L'étude que Renaud Camus vient de faire paraître sur Josef Albers (et que complète un court essai sur "Six Prayers" d'Anni Albers, une des plus grandes oeuvres à la mémoire des victimes des camps de concentration), démontre avec éclat qu'il n'y a pas, chez cet auteur multiple, de solution de continuité entre la part "vécue" et la part "essaystique" de l'oeuvre. En effet, la manière dont Renaud Camus relit et interprète Josef Albers, éclaire aussi la lutte avec le sens - lutte avec le sens tout fait, bien sûr, mais lutte également pour dégager un sens plus complexe - dont témoignent vingt-cinq années d'écriture et plus de quarante livres déjà.

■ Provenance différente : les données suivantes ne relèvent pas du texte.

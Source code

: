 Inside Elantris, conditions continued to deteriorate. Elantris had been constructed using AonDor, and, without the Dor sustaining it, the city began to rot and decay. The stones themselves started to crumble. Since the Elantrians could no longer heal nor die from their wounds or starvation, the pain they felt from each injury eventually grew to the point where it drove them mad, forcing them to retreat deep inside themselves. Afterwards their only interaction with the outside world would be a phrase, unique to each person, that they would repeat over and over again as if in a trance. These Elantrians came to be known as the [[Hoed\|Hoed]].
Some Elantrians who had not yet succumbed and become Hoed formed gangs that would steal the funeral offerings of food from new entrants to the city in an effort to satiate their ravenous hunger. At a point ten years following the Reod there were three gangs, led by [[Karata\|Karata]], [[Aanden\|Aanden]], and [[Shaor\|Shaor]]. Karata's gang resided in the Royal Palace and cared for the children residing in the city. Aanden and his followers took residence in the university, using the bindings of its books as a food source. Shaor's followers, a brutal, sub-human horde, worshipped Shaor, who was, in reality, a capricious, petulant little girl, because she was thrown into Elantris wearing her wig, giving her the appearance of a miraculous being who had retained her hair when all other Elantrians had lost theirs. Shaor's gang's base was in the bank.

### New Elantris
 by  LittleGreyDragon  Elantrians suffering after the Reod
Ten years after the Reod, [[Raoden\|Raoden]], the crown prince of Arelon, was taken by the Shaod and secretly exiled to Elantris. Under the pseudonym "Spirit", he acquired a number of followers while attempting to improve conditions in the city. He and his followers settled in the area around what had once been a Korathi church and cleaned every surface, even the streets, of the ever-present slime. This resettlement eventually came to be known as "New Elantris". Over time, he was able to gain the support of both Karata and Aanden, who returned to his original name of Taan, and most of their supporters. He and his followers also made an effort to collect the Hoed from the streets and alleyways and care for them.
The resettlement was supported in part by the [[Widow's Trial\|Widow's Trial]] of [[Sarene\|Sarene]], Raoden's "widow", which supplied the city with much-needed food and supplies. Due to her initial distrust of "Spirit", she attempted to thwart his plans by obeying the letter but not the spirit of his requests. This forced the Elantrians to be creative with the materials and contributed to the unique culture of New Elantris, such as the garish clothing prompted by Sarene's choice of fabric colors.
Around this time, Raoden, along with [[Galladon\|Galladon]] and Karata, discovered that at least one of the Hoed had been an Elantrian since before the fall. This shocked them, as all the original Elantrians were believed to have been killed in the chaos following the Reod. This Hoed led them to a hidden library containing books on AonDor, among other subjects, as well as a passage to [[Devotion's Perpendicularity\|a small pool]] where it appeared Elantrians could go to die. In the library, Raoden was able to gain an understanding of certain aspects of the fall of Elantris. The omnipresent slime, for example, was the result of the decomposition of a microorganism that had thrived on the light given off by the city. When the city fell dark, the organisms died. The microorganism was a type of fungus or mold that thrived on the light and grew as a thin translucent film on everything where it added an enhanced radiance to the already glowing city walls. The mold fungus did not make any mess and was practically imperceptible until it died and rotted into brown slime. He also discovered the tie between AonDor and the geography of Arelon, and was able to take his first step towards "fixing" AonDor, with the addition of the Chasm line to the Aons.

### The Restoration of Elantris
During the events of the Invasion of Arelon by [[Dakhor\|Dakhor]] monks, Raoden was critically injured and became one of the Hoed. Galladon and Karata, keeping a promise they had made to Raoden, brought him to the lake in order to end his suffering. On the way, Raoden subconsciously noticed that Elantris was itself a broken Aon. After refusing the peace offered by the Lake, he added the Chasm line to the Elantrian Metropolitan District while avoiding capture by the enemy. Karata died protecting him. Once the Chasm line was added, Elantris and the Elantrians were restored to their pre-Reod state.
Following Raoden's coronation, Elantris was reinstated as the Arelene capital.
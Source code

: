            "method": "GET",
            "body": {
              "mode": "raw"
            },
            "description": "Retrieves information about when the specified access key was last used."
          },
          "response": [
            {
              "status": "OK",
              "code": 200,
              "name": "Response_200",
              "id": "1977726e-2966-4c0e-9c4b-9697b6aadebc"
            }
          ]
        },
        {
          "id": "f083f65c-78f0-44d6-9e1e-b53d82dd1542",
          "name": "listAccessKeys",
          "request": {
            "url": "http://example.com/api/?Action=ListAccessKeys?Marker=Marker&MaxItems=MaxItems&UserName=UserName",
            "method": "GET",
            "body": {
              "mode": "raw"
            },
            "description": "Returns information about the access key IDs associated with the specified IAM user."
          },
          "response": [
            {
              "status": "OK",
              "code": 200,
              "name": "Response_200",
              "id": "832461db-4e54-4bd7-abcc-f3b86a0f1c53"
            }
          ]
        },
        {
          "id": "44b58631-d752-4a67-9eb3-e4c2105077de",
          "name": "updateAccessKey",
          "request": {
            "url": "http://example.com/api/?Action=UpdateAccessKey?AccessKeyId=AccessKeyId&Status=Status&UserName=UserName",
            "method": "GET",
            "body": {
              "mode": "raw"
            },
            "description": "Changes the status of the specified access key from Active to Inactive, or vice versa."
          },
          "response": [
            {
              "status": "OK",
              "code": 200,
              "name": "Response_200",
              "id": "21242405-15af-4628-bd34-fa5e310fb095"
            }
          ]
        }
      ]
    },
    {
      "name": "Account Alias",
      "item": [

Maître du Bauhaus exilé aux Etats-Unis, où il forma de nombreux artistes par son enseignement mythique au Black Mountain College, Josef Albers avait besoin d'être "dépoussiéré". Ses fameux Carrés abstraits n'étaient-ils pas devenus l'équivalent intellectuel du calendrier des postes, voire de la non moins célèbre tzigane aux joues en larmes qu'on trouve encore dans les intérieurs moins branchés ? Dans la démarche de Josef Albers, Renaud Camus souligne tout d'abord la volonté d'éviter toute tromperie, tout leurre, toute métaphore si l'on veut : Albers ne veut pas re-présenter, mais présenter. Cela dit, ce qui se présente au regard du spectateur ne le fait pas naïvement : pour se dérober à la re-présentation, Albers met à contribution toutes les ressources de l'art de peindre, y compris les plus classiques et les plus illusionnistes, mais toujours dans le but de les détourner au profit de la non-illusion. De la même façon, ce qui apparaît n'est jamais quelque plénitude - par exemple la matière picturale, hors toute illusion représentative - mais une forme autrement plus profonde. S'inspirant des commentaires d'Alain de Libera sur la théologie négative de maître Eckart, Renaud Camus voit en effet dans les Carrés albersiens la "figuration (non-figurative) de ce qui n'a pas de Nom". Cette tentative, faite par un sujet dépossédé de lui-même, ouvre la voie à un art résolument impersonnel où le tourbillon du sens se creuse toujours davantage.